DERNIER AMOUR

DINO RISI

L’Ange Bleu revu et corrigé par le maître de la comédie italienne Dino Risi, dans l’une de ses toutes dernières comédies, des plus mélancoliques, avec Ugo Tognazzi et la jeune Ornella Muti.

Ex-gloire de la comédie, Picchio arrive dans une maison de retraite pour anciens comédiens. Il tombe amoureux de la jeune Renata, et décide de la suivre à Rome, pour vivre la première aventure amoureuse de sa retraite…
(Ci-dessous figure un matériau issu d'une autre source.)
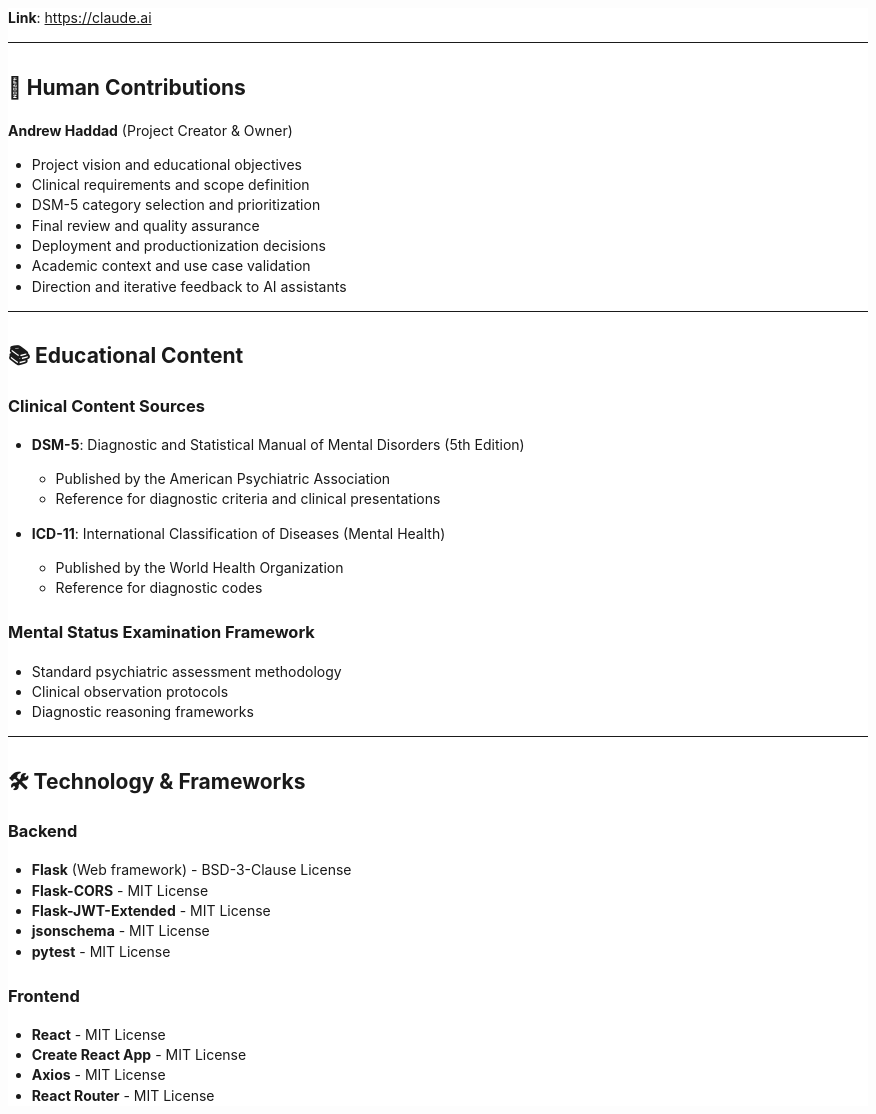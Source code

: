 **Link**: https://claude.ai

---

## 👤 Human Contributions

**Andrew Haddad** (Project Creator & Owner)
- Project vision and educational objectives
- Clinical requirements and scope definition
- DSM-5 category selection and prioritization
- Final review and quality assurance
- Deployment and productionization decisions
- Academic context and use case validation
- Direction and iterative feedback to AI assistants

---

## 📚 Educational Content

### Clinical Content Sources
- **DSM-5**: Diagnostic and Statistical Manual of Mental Disorders (5th Edition)
  - Published by the American Psychiatric Association
  - Reference for diagnostic criteria and clinical presentations

- **ICD-11**: International Classification of Diseases (Mental Health)
  - Published by the World Health Organization
  - Reference for diagnostic codes

### Mental Status Examination Framework
- Standard psychiatric assessment methodology
- Clinical observation protocols
- Diagnostic reasoning frameworks

---

## 🛠️ Technology & Frameworks

### Backend
- **Flask** (Web framework) - BSD-3-Clause License
- **Flask-CORS** - MIT License
- **Flask-JWT-Extended** - MIT License
- **jsonschema** - MIT License
- **pytest** - MIT License

### Frontend
- **React** - MIT License
- **Create React App** - MIT License
- **Axios** - MIT License
- **React Router** - MIT License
C’est bien dans la tonalité de ce chef-d’oeuvre qu’est « Le Fanfaron » (1962), avec le même scénariste, Ruggero Maccari («Une journée particulière») que Dino Risi, ancien psychiatre, nous fait ici passer avec brio du rire aux larmes. «Dernier Amour », l’un de ses films les plus méconnus, mérite d’être redécouvert.
LE NOUVEL OBSERVATEUR, 16 JANVIER 2020

Le film sort un an après « Cet obscur objet du désir» de Buñuel dont il est l’évident jumeau. […] Dans les deux films, les hommes sont enfermés dans leur version de l’histoire, se pensent les sauveurs de jeunes filles désargentées, croient en leur fidélité et ne doutent jamais de l’intérêt qu’elles leur portent. Par petites touches, Dino Risi observe Picchio s’égarer, le couvre de son regard triste et attendri au moment où il est le plus pathétique. C’est la fin d’un monde, d’une certaine Italie et d’un certain cinéma italien qui regrette son âge d’or qu’incarne Picchio, tandis que Renata prend vite goût à des tenues exubérantes, fourrures criardes et bottines en vinyle – elle est bientôt vouée à être une créature de télévision dont on devine le virage berlusconien.